▸ About this task: Copy out all of the entries, keeping every word the same.

(Plain-text document sources)

--------------------------------

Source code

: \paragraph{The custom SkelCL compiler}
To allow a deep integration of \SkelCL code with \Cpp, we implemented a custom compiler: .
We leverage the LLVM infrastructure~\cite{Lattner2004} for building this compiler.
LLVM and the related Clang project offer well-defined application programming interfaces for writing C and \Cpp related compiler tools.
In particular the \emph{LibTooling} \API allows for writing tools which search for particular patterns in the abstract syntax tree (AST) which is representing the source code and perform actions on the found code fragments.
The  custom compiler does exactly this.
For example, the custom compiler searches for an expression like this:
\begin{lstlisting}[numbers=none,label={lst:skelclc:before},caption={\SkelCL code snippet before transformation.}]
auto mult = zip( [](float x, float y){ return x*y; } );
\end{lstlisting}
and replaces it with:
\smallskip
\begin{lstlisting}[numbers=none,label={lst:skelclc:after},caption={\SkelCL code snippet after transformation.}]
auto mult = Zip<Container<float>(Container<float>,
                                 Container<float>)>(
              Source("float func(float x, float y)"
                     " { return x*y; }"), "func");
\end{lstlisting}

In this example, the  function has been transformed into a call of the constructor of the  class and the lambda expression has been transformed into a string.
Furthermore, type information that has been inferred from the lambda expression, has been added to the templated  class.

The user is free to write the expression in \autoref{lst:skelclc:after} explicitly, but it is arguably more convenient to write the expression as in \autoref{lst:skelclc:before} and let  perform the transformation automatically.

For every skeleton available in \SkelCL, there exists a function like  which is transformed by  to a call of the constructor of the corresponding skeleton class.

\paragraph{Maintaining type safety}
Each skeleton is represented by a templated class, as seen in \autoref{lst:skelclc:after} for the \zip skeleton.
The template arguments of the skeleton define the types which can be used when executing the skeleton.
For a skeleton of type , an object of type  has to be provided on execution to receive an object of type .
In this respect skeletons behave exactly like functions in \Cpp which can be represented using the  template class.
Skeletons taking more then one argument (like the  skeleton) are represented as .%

--------------------------------

▸ Finished exercise:
Source code

: \paragraph{The custom SkelCL compiler}
To allow a deep integration of \SkelCL code with \Cpp, we implemented a custom compiler: .
We leverage the LLVM infrastructure~\cite{Lattner2004} for building this compiler.
LLVM and the related Clang project offer well-defined application programming interfaces for writing C and \Cpp related compiler tools.
In particular the \emph{LibTooling} \API allows for writing tools which search for particular patterns in the abstract syntax tree (AST) which is representing the source code and perform actions on the found code fragments.
The  custom compiler does exactly this.
For example, the custom compiler searches for an expression like this:
\begin{lstlisting}[numbers=none,label={lst:skelclc:before},caption={\SkelCL code snippet before transformation.}]
auto mult = zip( [](float x, float y){ return x*y; } );
\end{lstlisting}
and replaces it with:
\smallskip
\begin{lstlisting}[numbers=none,label={lst:skelclc:after},caption={\SkelCL code snippet after transformation.}]
auto mult = Zip<Container<float>(Container<float>,
                                 Container<float>)>(
              Source("float func(float x, float y)"
                     " { return x*y; }"), "func");
\end{lstlisting}

In this example, the  function has been transformed into a call of the constructor of the  class and the lambda expression has been transformed into a string.
Furthermore, type information that has been inferred from the lambda expression, has been added to the templated  class.

The user is free to write the expression in \autoref{lst:skelclc:after} explicitly, but it is arguably more convenient to write the expression as in \autoref{lst:skelclc:before} and let  perform the transformation automatically.

For every skeleton available in \SkelCL, there exists a function like  which is transformed by  to a call of the constructor of the corresponding skeleton class.

\paragraph{Maintaining type safety}
Each skeleton is represented by a templated class, as seen in \autoref{lst:skelclc:after} for the \zip skeleton.
The template arguments of the skeleton define the types which can be used when executing the skeleton.
For a skeleton of type , an object of type  has to be provided on execution to receive an object of type .
In this respect skeletons behave exactly like functions in \Cpp which can be represented using the  template class.
Skeletons taking more then one argument (like the  skeleton) are represented as .%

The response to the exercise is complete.